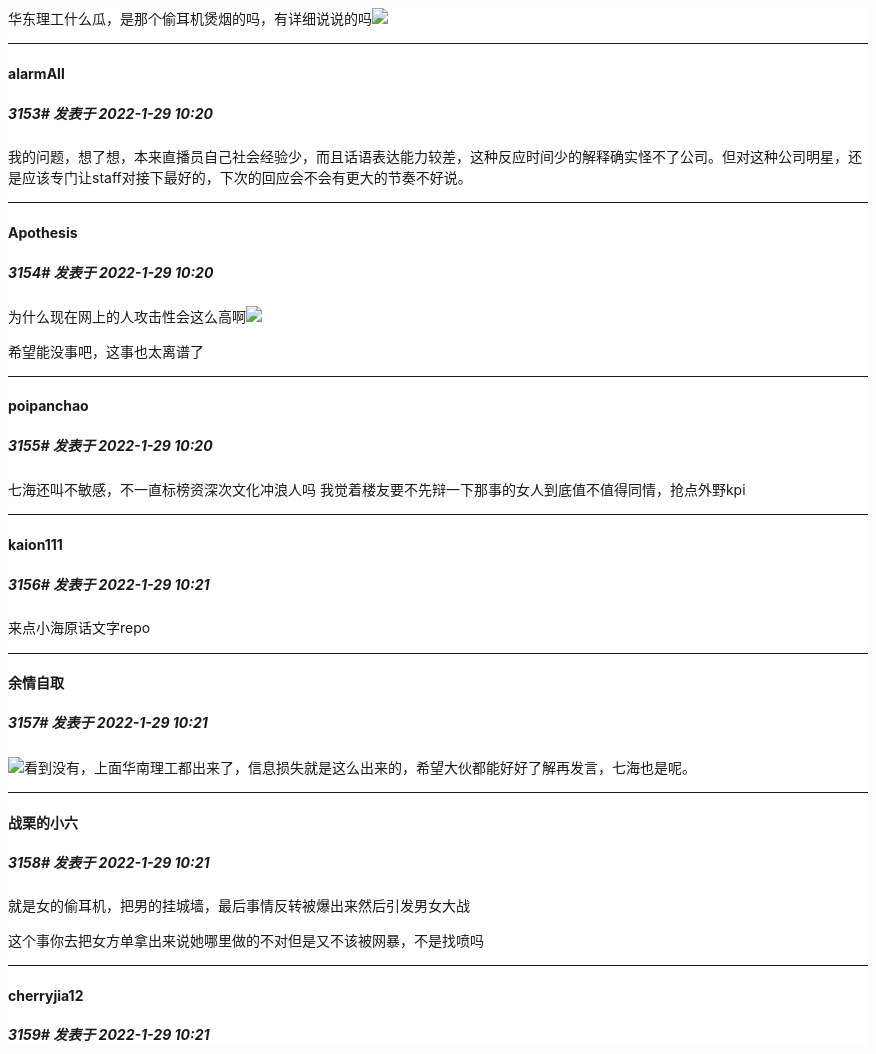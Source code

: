 华东理工什么瓜，是那个偷耳机煲烟的吗，有详细说说的吗<img src="https://static.saraba1st.com/image/smiley/face2017/001.png" referrerpolicy="no-referrer">

*****

####  alarmAll  
##### 3153#       发表于 2022-1-29 10:20

我的问题，想了想，本来直播员自己社会经验少，而且话语表达能力较差，这种反应时间少的解释确实怪不了公司。但对这种公司明星，还是应该专门让staff对接下最好的，下次的回应会不会有更大的节奏不好说。

*****

####  Apothesis  
##### 3154#       发表于 2022-1-29 10:20

为什么现在网上的人攻击性会这么高啊<img src="https://static.saraba1st.com/image/smiley/face2017/003.png" referrerpolicy="no-referrer">

希望能没事吧，这事也太离谱了

*****

####  poipanchao  
##### 3155#       发表于 2022-1-29 10:20

七海还叫不敏感，不一直标榜资深次文化冲浪人吗
我觉着楼友要不先辩一下那事的女人到底值不值得同情，抢点外野kpi

*****

####  kaion111  
##### 3156#       发表于 2022-1-29 10:21

来点小海原话文字repo

*****

####  余情自取  
##### 3157#       发表于 2022-1-29 10:21

<img src="https://static.saraba1st.com/image/smiley/face2017/067.png" referrerpolicy="no-referrer">看到没有，上面华南理工都出来了，信息损失就是这么出来的，希望大伙都能好好了解再发言，七海也是呢。

*****

####  战栗的小六  
##### 3158#       发表于 2022-1-29 10:21

就是女的偷耳机，把男的挂城墙，最后事情反转被爆出来然后引发男女大战

这个事你去把女方单拿出来说她哪里做的不对但是又不该被网暴，不是找喷吗

*****

####  cherryjia12  
##### 3159#       发表于 2022-1-29 10:21
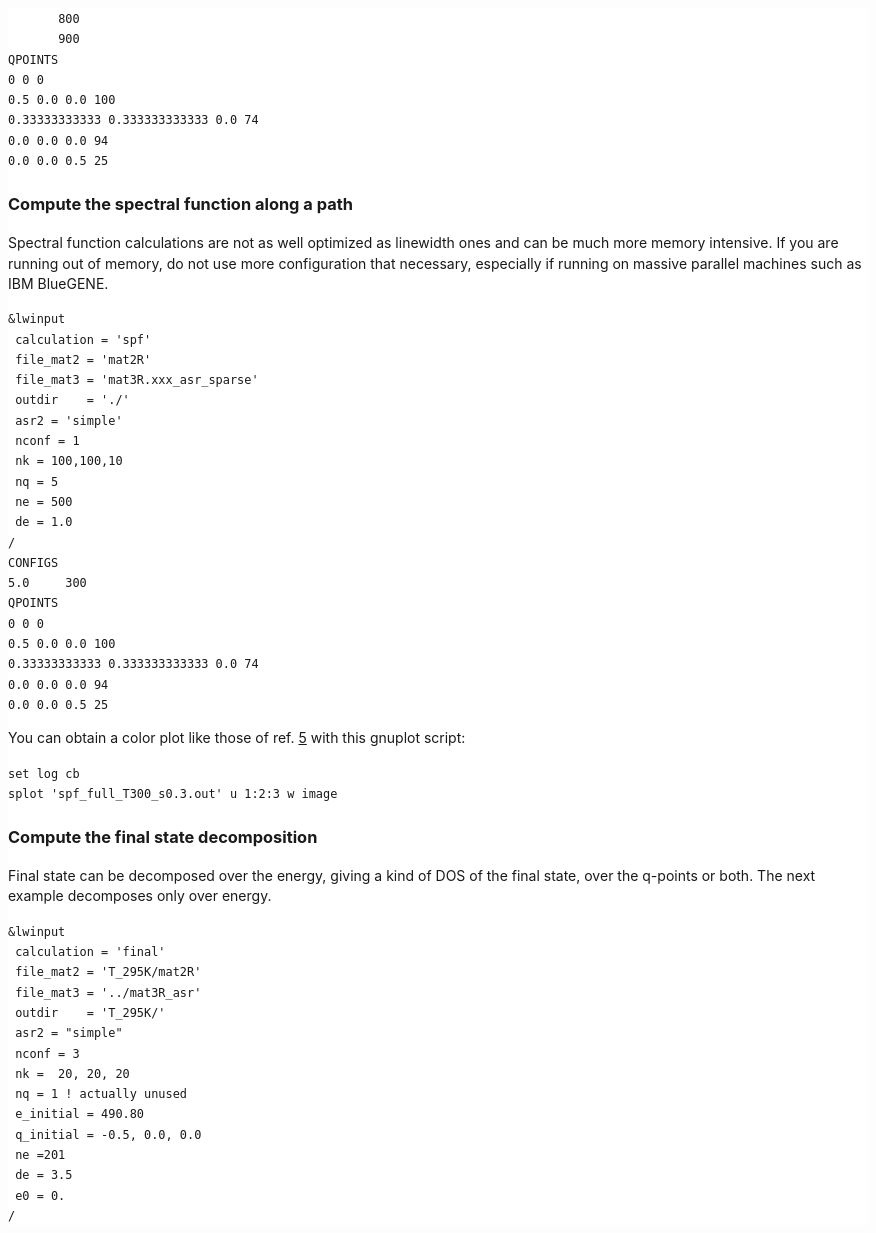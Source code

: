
 ```
       800 
       900 
QPOINTS 
0 0 0 
0.5 0.0 0.0 100 
0.33333333333 0.333333333333 0.0 74 
0.0 0.0 0.0 94 
0.0 0.0 0.5 25
```

### Compute the spectral function along a path

Spectral function calculations are not as well optimized as linewidth ones and can be much more memory intensive. If you are running out of memory, do not use more configuration that necessary, especially if running on massive parallel machines such as IBM BlueGENE.
```
&lwinput 
 calculation = 'spf'
 file_mat2 = 'mat2R' 
 file_mat3 = 'mat3R.xxx_asr_sparse' 
 outdir    = './' 
 asr2 = 'simple' 
 nconf = 1
 nk = 100,100,10 
 nq = 5 
 ne = 500
 de = 1.0
/ 
CONFIGS 
5.0     300 
QPOINTS 
0 0 0 
0.5 0.0 0.0 100 
0.33333333333 0.333333333333 0.0 74 
0.0 0.0 0.0 94 
0.0 0.0 0.5 25
```

You can obtain a color plot like those of ref. [5](#ref5) with this gnuplot script:

```
set log cb 
splot 'spf_full_T300_s0.3.out' u 1:2:3 w image
```

### Compute the final state decomposition
Final state can be decomposed over the energy, giving a kind of DOS of the final state, over the q-points or both. The next example decomposes only over energy.

```
&lwinput 
 calculation = 'final' 
 file_mat2 = 'T_295K/mat2R' 
 file_mat3 = '../mat3R_asr' 
 outdir    = 'T_295K/' 
 asr2 = "simple"
 nconf = 3 
 nk =  20, 20, 20 
 nq = 1 ! actually unused
 e_initial = 490.80 
 q_initial = -0.5, 0.0, 0.0 
 ne =201 
 de = 3.5 
 e0 = 0. 
/ 
```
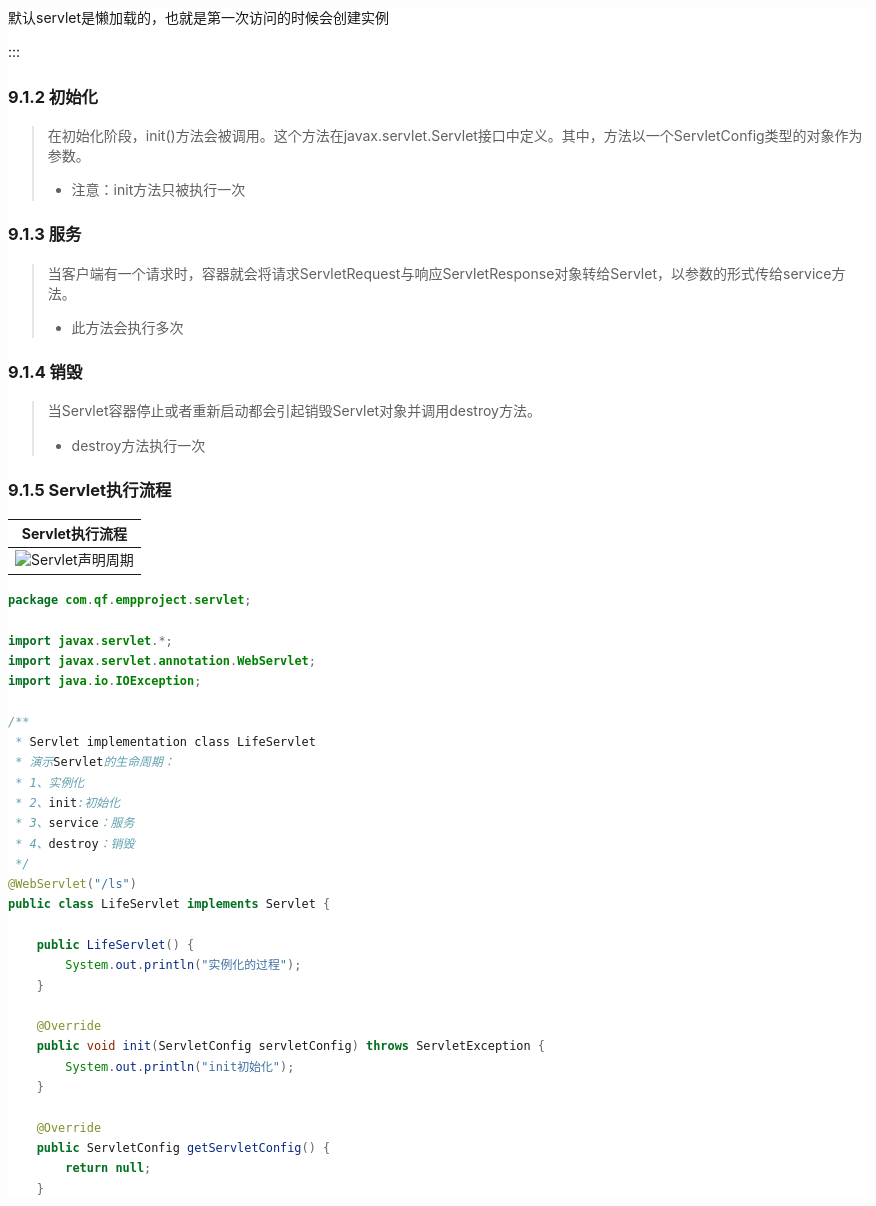 默认servlet是懒加载的，也就是第一次访问的时候会创建实例

:::

### 9.1.2 初始化

> 在初始化阶段，init()方法会被调用。这个方法在javax.servlet.Servlet接口中定义。其中，方法以一个ServletConfig类型的对象作为参数。
>
> + 注意：init方法只被执行一次



### 9.1.3 服务

> 当客户端有一个请求时，容器就会将请求ServletRequest与响应ServletResponse对象转给Servlet，以参数的形式传给service方法。
>
> + 此方法会执行多次



### 9.1.4 销毁

> 当Servlet容器停止或者重新启动都会引起销毁Servlet对象并调用destroy方法。
>
> + destroy方法执行一次



### 9.1.5 Servlet执行流程

|                       Servlet执行流程                        |
| :----------------------------------------------------------: |
| ![Servlet声明周期](https://qfedu-1254123199.cos.ap-nanjing.myqcloud.com/img/Servlet%E5%A3%B0%E6%98%8E%E5%91%A8%E6%9C%9F.png) |



```  java
package com.qf.empproject.servlet;

import javax.servlet.*;
import javax.servlet.annotation.WebServlet;
import java.io.IOException;

/**
 * Servlet implementation class LifeServlet
 * 演示Servlet的生命周期：
 * 1、实例化
 * 2、init:初始化
 * 3、service：服务
 * 4、destroy：销毁
 */
@WebServlet("/ls")
public class LifeServlet implements Servlet {

    public LifeServlet() {
        System.out.println("实例化的过程");
    }

    @Override
    public void init(ServletConfig servletConfig) throws ServletException {
        System.out.println("init初始化");
    }

    @Override
    public ServletConfig getServletConfig() {
        return null;
    }

```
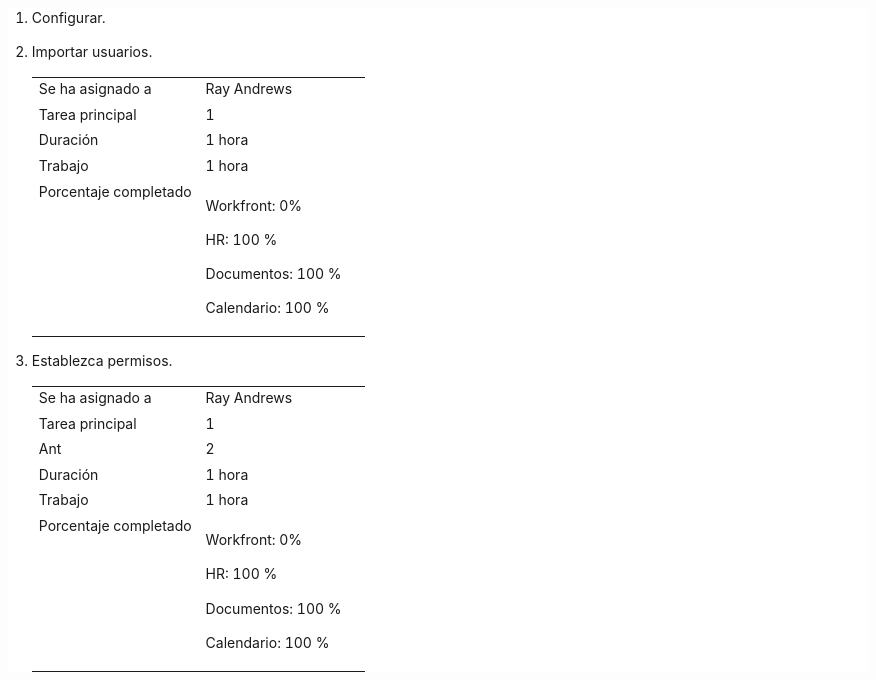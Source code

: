 1. Configurar.
1. Importar usuarios.

   <table style="table-layout:auto"> 
    <col width="50%"> 
    <col width="50%"> 
    <tbody> 
     <tr> 
      <td role="rowheader">Se ha asignado a</td> 
      <td>Ray Andrews</td> 
     </tr> 
     <tr> 
      <td role="rowheader">Tarea principal</td> 
      <td>1</td> 
     </tr> 
     <tr> 
      <td role="rowheader">Duración</td> 
      <td>1 hora</td> 
     </tr> 
     <tr> 
      <td role="rowheader">Trabajo</td> 
      <td>1 hora</td> 
     </tr> 
     <tr> 
      <td role="rowheader">Porcentaje completado</td> 
      <td> <p>Workfront: 0%</p> <p>HR: 100 %</p> <p>Documentos: 100 %</p> <p>Calendario: 100 %</p> </td> 
     </tr> 
    </tbody> 
   </table>

1. Establezca permisos.

   <table style="table-layout:auto"> 
    <col width="50%"> 
    <col width="50%"> 
    <tbody> 
     <tr> 
      <td role="rowheader">Se ha asignado a</td> 
      <td>Ray Andrews</td> 
     </tr> 
     <tr> 
      <td role="rowheader">Tarea principal</td> 
      <td>1</td> 
     </tr> 
     <tr> 
      <td role="rowheader">Ant</td> 
      <td>2</td> 
     </tr> 
     <tr> 
      <td role="rowheader">Duración</td> 
      <td>1 hora</td> 
     </tr> 
     <tr> 
      <td role="rowheader">Trabajo</td> 
      <td>1 hora</td> 
     </tr> 
     <tr> 
      <td role="rowheader">Porcentaje completado</td> 
      <td> <p>Workfront: 0%</p> <p>HR: 100 %</p> <p>Documentos: 100 %</p> <p>Calendario: 100 %</p> </td> 
     </tr> 
    </tbody> 
   </table>
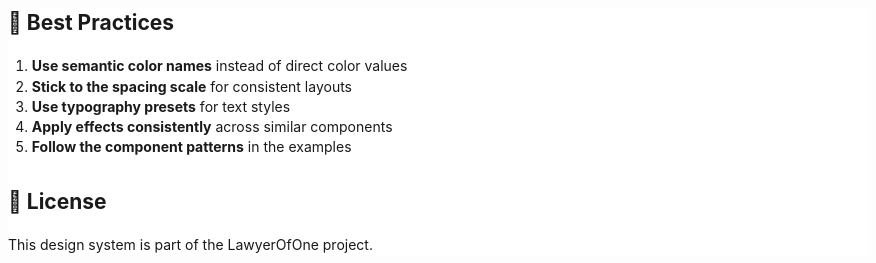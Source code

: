 ## 🤝 Best Practices

1. **Use semantic color names** instead of direct color values
2. **Stick to the spacing scale** for consistent layouts
3. **Use typography presets** for text styles
4. **Apply effects consistently** across similar components
5. **Follow the component patterns** in the examples

## 📄 License

This design system is part of the LawyerOfOne project.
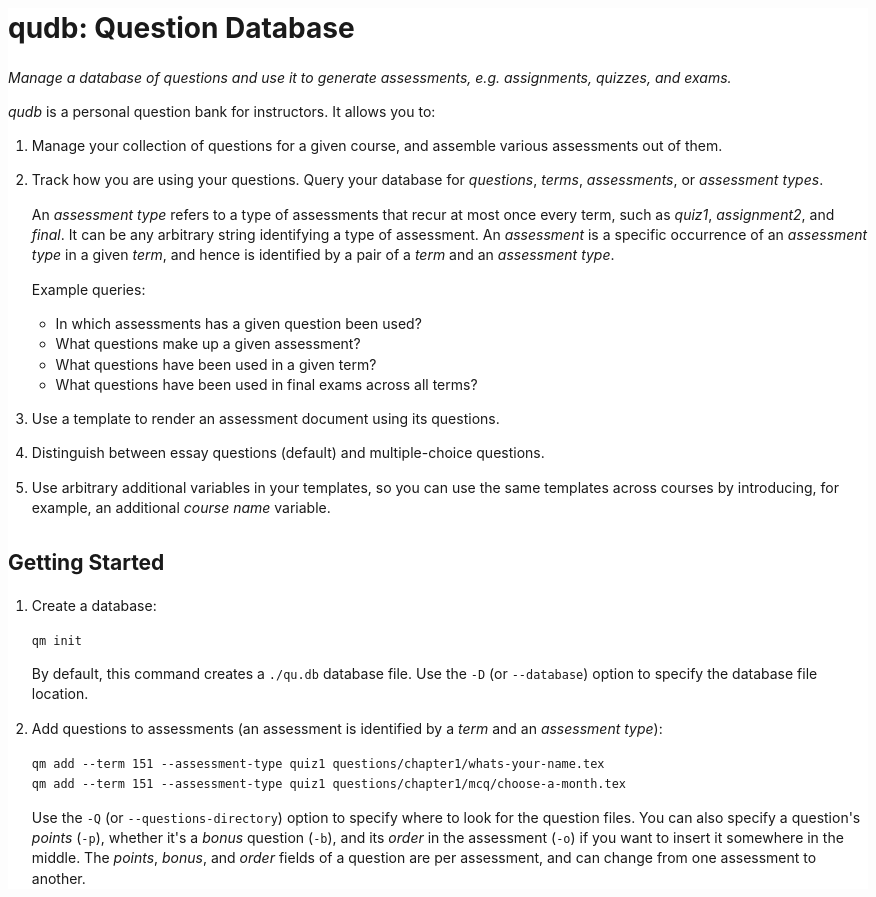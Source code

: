 qudb: Question Database
=======================

_Manage a database of questions and use it to generate assessments,
e.g. assignments, quizzes, and exams._

_qudb_ is a personal question bank for instructors. It allows you to:

 1. Manage your collection of questions for a given course, and
    assemble various assessments out of them.

 1. Track how you are using your questions. Query your database for
    _questions_, _terms_, _assessments_, or _assessment types_.

    An _assessment type_ refers to a type of assessments that recur at
    most once every term, such as _quiz1_, _assignment2_, and
    _final_. It can be any arbitrary string identifying a type of
    assessment. An _assessment_ is a specific occurrence of an
    _assessment type_ in a given _term_, and hence is identified by a
    pair of a _term_ and an _assessment type_.

    Example queries:

    - In which assessments has a given question been used?
    - What questions make up a given assessment?
    - What questions have been used in a given term?
    - What questions have been used in final exams across all terms?

 1. Use a template to render an assessment document using its
    questions.

 1. Distinguish between essay questions (default) and multiple-choice
    questions.

 1. Use arbitrary additional variables in your templates, so you can
    use the same templates across courses by introducing, for example,
    an additional _course name_ variable.


Getting Started
---------------

 1. Create a database:

        qm init

    By default, this command creates a `./qu.db` database file. Use the `-D` (or
    `--database`) option to specify the database file location.

 1. Add questions to assessments (an assessment is identified by a
    _term_ and an _assessment type_):

        qm add --term 151 --assessment-type quiz1 questions/chapter1/whats-your-name.tex
        qm add --term 151 --assessment-type quiz1 questions/chapter1/mcq/choose-a-month.tex

    Use the `-Q` (or `--questions-directory`) option to specify where to look
    for the question files. You can also specify a question's _points_ (`-p`),
    whether it's a _bonus_ question (`-b`), and its _order_ in the assessment
    (`-o`) if you want to insert it somewhere in the middle. The _points_,
    _bonus_, and _order_ fields of a question are per assessment, and can change
    from one assessment to another.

**WORK INSTRUCTION:**
The expected result is every line from the material above that includes "println".

**SOLUTION FOR THIS TASK:**
        System.out.println("实例化的过程");
        System.out.println("init初始化");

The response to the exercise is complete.